Color Coded Conversations

Through an assignment assigned by Mr.Block my classmates and I were to each write a short auto biography about our unique experiences and uses of language. This short essay by me, Charles Matthews explores the impact language has had on my life.




Over the short amount of years I have been in this world, I have learned a lifetimes worth of things just from language alone. I have learned ,thanks entirely to the judgment of others, that my way of speaking is 'white'. Which on paper sounds kind of ridiculous as you wouldn't think of language as actually having a color. But I assure you people in this day and age have color coded the english language. While slang and grammatically incorrect english is usually referred to as 'black' more articulated, polished english is thought of as 'white'. There exist a grey zone where broken english falls into but that's a story for another day. In the hierarchy of colored language someone speaking in a 'white' manner is always thought to be smarter than someone who speaks in a 'black' or even 'grey' dialect and that shouldn't be so. Take my first day of 6th grade for example.

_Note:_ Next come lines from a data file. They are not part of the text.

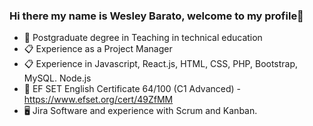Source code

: ### Hi there my name is Wesley Barato, welcome to my profile👋

- 🌱 Postgraduate degree in Teaching in technical education
- 📋 Experience as a Project Manager
- 📋 Experience in Javascript, React.js, HTML, CSS, PHP, Bootstrap, MySQL. Node.js
- 📖 EF SET English Certificate 64/100 (C1 Advanced) - https://www.efset.org/cert/49ZfMM
- 🖥 Jira Software and experience with Scrum and Kanban.
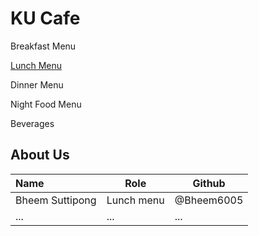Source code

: # KU Cafe

Breakfast Menu

[Lunch Menu](Menu.md##lunch-menu)

Dinner Menu

Night Food Menu

Beverages

## About Us


| Name      | Role      | Github   |
|:----------|-----------|----------|
| Bheem Suttipong | Lunch menu | @Bheem6005 |
| ...       | ...       | ...      |
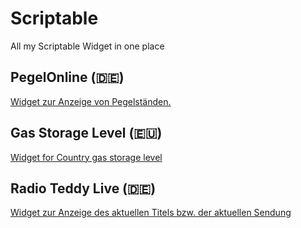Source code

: # Scriptable

All my Scriptable Widget in one place 


## PegelOnline (🇩🇪)

[Widget zur Anzeige von Pegelständen.](Pegelonline/README.md)

## Gas Storage Level (🇪🇺)

[Widget for Country gas storage level](GasStorage/README.md)

## Radio Teddy Live (🇩🇪)

[Widget zur Anzeige des aktuellen Titels bzw. der aktuellen Sendung](RadioTeddyLive/README.md)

“Welcome to Philadelphia, the city of brotherly love!” I still remembered the giant billboard ushering us into Philadelphia after what seemed like endless drive along a highway that seemed like it stretched on forever. Now I stood at a classroom door, scared nervous, out of my element. I put doubt behind me as I remembered I was in the city of brotherly love of course they would accept me they had too. Right? I slowly crept through the door accidently closing it a bit harder than I intended to. Instantly 30 pairs of eyes swallowed me whole from my hair to my skin color to the shoes I wore. Everything  was put on the forefront. I remember my teacher, Ms.Graves, booming voice. “Okay class this is Charles” Char-els she somehow managed to shove two syllables in my name “Char-els tell us about yourself!” It was more of a command then a suggestion. I looked out at my classmates they were hungry for information their eyes said so. “Well, my name is Charles,” I said emphasizing the way my name is supposed to be spoken the way my mom says it. In one breath, short sweet, but it carried power. I remember getting weird looks just from this statement, not form what I said, but form my annunciation and pronunciation, nervously I continued. “I’m from Atlanta, Georgia. I just moved here not to long ago and I—“ “Why is you talkin’ so white?” This outburst came from a girl right in front of me, it wasn’t a tease, it was not an insult. It was a sincere question. Why did I talk so white? The whole class went up in laughter; they had all been wondering the same thing apparently. I never did answer that girl, I didn’t know how too. 

That was the first time I had not only realized i talked differently from other black kids, but I was assumed to be smartly purely from just me muttering a few words. My time in 6th grade was spent trying to adjust to the Philadelphia dialect. At first I had mental cringes every time a kid would say "I be" or "They is" and I'll admit at time I thought of them as stupid or uneducated. But then came the days we had classroom discussions and it were those days that I realized my peers 'black' language did not reflect how bright there minds were. My fancy words didn't make my point anymore valid than the next man-- or kid in my classroom and I realized from that day on that people assuming intellectual levels based on speech is ignorance at it's finest. In their defense, it's only logical to think an idea is only as good as it is portrayed verbally. However what we overlook is what's being spoken and what's being spoken are two very different things. 

In closing, a persons mastery over their respective language, or even others, should not reflect how educated or smart you think they are. doing that is not only ignorant but it's one of the very prudent forms of modern racism. Thinking this way can only hurt you in expanding your mind to the different cultures of the world.